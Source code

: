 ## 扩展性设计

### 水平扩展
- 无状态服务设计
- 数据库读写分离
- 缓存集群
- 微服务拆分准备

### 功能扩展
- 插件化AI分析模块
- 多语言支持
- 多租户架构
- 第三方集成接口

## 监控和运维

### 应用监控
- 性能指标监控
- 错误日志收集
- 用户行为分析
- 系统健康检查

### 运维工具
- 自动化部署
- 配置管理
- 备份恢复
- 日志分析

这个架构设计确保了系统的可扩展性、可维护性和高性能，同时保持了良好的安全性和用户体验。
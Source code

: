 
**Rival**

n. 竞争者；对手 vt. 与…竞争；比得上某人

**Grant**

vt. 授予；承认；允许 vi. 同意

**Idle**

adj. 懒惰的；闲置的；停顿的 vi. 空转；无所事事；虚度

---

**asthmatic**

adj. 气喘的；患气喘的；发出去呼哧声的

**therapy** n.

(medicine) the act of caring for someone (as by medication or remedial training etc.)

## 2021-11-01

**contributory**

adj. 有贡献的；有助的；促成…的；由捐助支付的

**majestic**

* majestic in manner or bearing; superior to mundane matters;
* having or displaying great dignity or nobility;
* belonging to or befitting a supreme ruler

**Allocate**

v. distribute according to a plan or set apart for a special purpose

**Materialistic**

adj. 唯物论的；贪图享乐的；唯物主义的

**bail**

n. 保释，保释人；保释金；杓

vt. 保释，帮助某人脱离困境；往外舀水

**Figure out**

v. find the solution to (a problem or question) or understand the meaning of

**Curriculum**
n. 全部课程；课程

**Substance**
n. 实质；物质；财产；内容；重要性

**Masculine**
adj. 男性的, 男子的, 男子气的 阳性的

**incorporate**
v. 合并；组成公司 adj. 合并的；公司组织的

^^^^^^^^^^^^^^^^

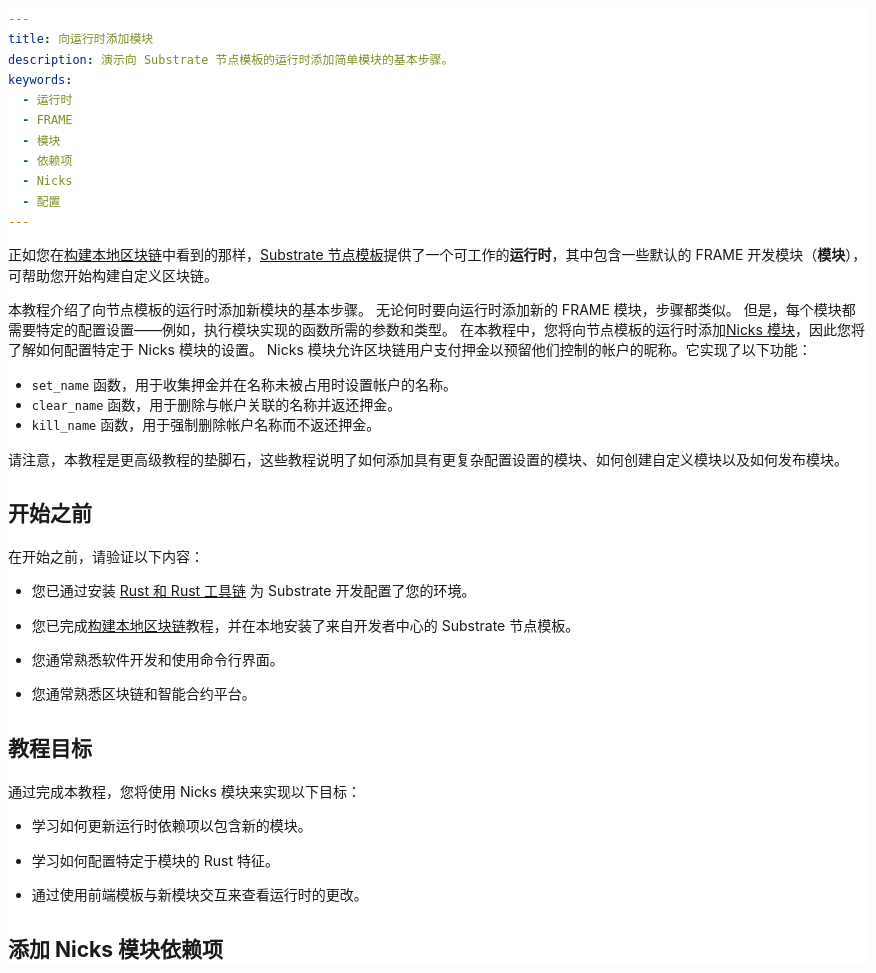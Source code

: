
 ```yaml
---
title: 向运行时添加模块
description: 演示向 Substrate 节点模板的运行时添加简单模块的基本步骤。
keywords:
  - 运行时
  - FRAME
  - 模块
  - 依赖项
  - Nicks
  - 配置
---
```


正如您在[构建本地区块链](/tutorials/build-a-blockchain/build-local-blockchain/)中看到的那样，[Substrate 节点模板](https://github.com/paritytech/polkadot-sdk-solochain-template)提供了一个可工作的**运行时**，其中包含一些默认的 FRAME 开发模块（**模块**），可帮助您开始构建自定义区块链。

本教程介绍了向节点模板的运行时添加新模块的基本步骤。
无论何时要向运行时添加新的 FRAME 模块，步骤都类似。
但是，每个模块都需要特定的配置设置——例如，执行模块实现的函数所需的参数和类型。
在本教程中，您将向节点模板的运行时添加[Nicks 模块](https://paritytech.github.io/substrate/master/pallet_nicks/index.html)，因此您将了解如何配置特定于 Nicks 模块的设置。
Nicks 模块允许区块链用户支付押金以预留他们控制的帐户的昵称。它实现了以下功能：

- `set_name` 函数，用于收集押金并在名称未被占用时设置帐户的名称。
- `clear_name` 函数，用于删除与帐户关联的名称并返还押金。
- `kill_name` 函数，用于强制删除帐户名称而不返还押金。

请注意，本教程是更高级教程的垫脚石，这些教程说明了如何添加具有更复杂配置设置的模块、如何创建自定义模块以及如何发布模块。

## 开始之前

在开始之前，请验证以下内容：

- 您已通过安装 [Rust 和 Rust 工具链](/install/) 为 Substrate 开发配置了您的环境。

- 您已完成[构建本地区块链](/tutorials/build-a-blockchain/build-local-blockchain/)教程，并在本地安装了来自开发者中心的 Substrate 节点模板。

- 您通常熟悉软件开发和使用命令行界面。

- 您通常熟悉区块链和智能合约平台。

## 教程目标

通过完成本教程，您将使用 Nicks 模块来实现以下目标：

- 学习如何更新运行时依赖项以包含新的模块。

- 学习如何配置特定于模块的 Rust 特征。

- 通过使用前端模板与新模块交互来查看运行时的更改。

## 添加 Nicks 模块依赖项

^^^^^^^^^^^^^^^^

Problem to work on: In the listing above, the lines from the one containing "- 插件化AI分析模块" through the one containing "(medicine) the act" must be set down exactly, with no other lines.

Exercise output:
- 插件化AI分析模块
- 多语言支持
- 多租户架构
- 第三方集成接口

## 监控和运维

### 应用监控
- 性能指标监控
- 错误日志收集
- 用户行为分析
- 系统健康检查

### 运维工具
- 自动化部署
- 配置管理
- 备份恢复
- 日志分析

这个架构设计确保了系统的可扩展性、可维护性和高性能，同时保持了良好的安全性和用户体验。
Source code

: 
**Rival**

n. 竞争者；对手 vt. 与…竞争；比得上某人

**Grant**

vt. 授予；承认；允许 vi. 同意

**Idle**

adj. 懒惰的；闲置的；停顿的 vi. 空转；无所事事；虚度

---

**asthmatic**

adj. 气喘的；患气喘的；发出去呼哧声的

**therapy** n.

(medicine) the act of caring for someone (as by medication or remedial training etc.)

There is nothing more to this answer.